*** Opening DATASET ENTRIES ***

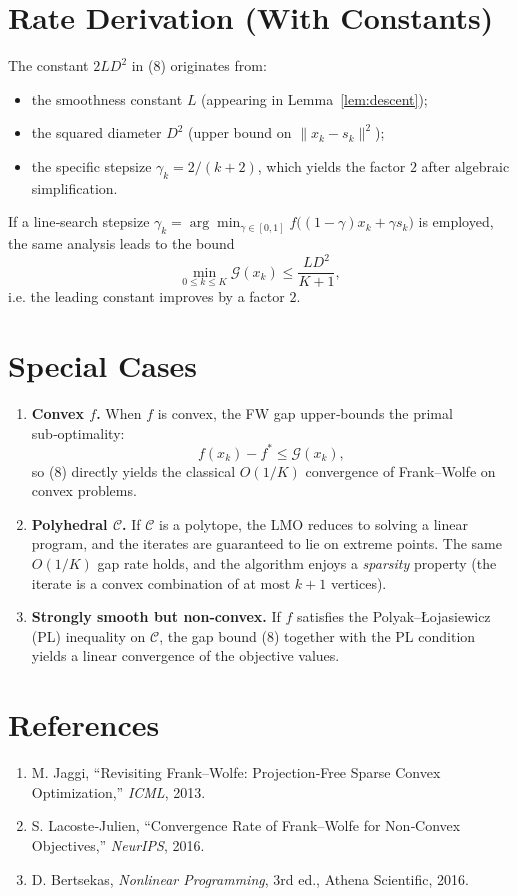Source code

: \documentclass{article}
\newcommand{\gap}{\mathcal{G}}
\begin{document}
\section*{Rate Derivation (With Constants)}
The constant $2L D^{2}$ in (8) originates from:
\begin{itemize}
\item the smoothness constant $L$ (appearing in Lemma~\ref{lem:descent});
\item the squared diameter $D^{2}$ (upper bound on $\|x_{k}-s_{k}\|^{2}$);
\item the specific stepsize $\gamma_{k}=2/(k+2)$, which yields the factor $2$ after algebraic simplification.
\end{itemize}
If a line‑search stepsize $\gamma_{k}=\arg\min_{\gamma\in[0,1]} f\bigl((1-\gamma)x_{k}+\gamma s_{k}\bigr)$ is employed, the same analysis leads to the bound
\[
\min_{0\le k\le K}\gap(x_{k})\le \frac{L D^{2}}{K+1},
\]
i.e. the leading constant improves by a factor $2$.

\section*{Special Cases}
\begin{enumerate}
\item \textbf{Convex $f$.}  When $f$ is convex, the FW gap upper‑bounds the primal sub‑optimality:
\[
f(x_{k})-f^{*}\le \gap(x_{k}),
\]
so (8) directly yields the classical $O(1/K)$ convergence of Frank–Wolfe on convex problems.
\item \textbf{Polyhedral $\mathcal C$.}  If $\mathcal C$ is a polytope, the LMO reduces to solving a linear program, and the iterates are guaranteed to lie on extreme points.  The same $O(1/K)$ gap rate holds, and the algorithm enjoys a \emph{sparsity} property (the iterate is a convex combination of at most $k+1$ vertices).
\item \textbf{Strongly smooth but non‑convex.}  If $f$ satisfies the Polyak–Łojasiewicz (PL) inequality on $\mathcal C$, the gap bound (8) together with the PL condition yields a linear convergence of the objective values.
\end{enumerate}

\section*{References}
\begin{enumerate}
\item M. Jaggi, “Revisiting Frank–Wolfe: Projection‑Free Sparse Convex Optimization,” \emph{ICML}, 2013.
\item S. Lacoste‑Julien, “Convergence Rate of Frank–Wolfe for Non‑Convex Objectives,” \emph{NeurIPS}, 2016.
\item D. Bertsekas, \emph{Nonlinear Programming}, 3rd ed., Athena Scientific, 2016.
\end{enumerate}
\end{document}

*** Closing DATASET ENTRIES ***

DESCRIPTION OF THE TASK
We ask that the entries above be copied exactly, with the pictures omitted.

TASK ANSWER
Source code

: \documentclass{article}
\newcommand{\gap}{\mathcal{G}}
\begin{document}
\section*{Rate Derivation (With Constants)}
The constant $2L D^{2}$ in (8) originates from:
\begin{itemize}
\item the smoothness constant $L$ (appearing in Lemma~\ref{lem:descent});
\item the squared diameter $D^{2}$ (upper bound on $\|x_{k}-s_{k}\|^{2}$);
\item the specific stepsize $\gamma_{k}=2/(k+2)$, which yields the factor $2$ after algebraic simplification.
\end{itemize}
If a line‑search stepsize $\gamma_{k}=\arg\min_{\gamma\in[0,1]} f\bigl((1-\gamma)x_{k}+\gamma s_{k}\bigr)$ is employed, the same analysis leads to the bound
\[
\min_{0\le k\le K}\gap(x_{k})\le \frac{L D^{2}}{K+1},
\]
i.e. the leading constant improves by a factor $2$.

\section*{Special Cases}
\begin{enumerate}
\item \textbf{Convex $f$.}  When $f$ is convex, the FW gap upper‑bounds the primal sub‑optimality:
\[
f(x_{k})-f^{*}\le \gap(x_{k}),
\]
so (8) directly yields the classical $O(1/K)$ convergence of Frank–Wolfe on convex problems.
\item \textbf{Polyhedral $\mathcal C$.}  If $\mathcal C$ is a polytope, the LMO reduces to solving a linear program, and the iterates are guaranteed to lie on extreme points.  The same $O(1/K)$ gap rate holds, and the algorithm enjoys a \emph{sparsity} property (the iterate is a convex combination of at most $k+1$ vertices).
\item \textbf{Strongly smooth but non‑convex.}  If $f$ satisfies the Polyak–Łojasiewicz (PL) inequality on $\mathcal C$, the gap bound (8) together with the PL condition yields a linear convergence of the objective values.
\end{enumerate}

\section*{References}
\begin{enumerate}
\item M. Jaggi, “Revisiting Frank–Wolfe: Projection‑Free Sparse Convex Optimization,” \emph{ICML}, 2013.
\item S. Lacoste‑Julien, “Convergence Rate of Frank–Wolfe for Non‑Convex Objectives,” \emph{NeurIPS}, 2016.
\item D. Bertsekas, \emph{Nonlinear Programming}, 3rd ed., Athena Scientific, 2016.
\end{enumerate}
\end{document}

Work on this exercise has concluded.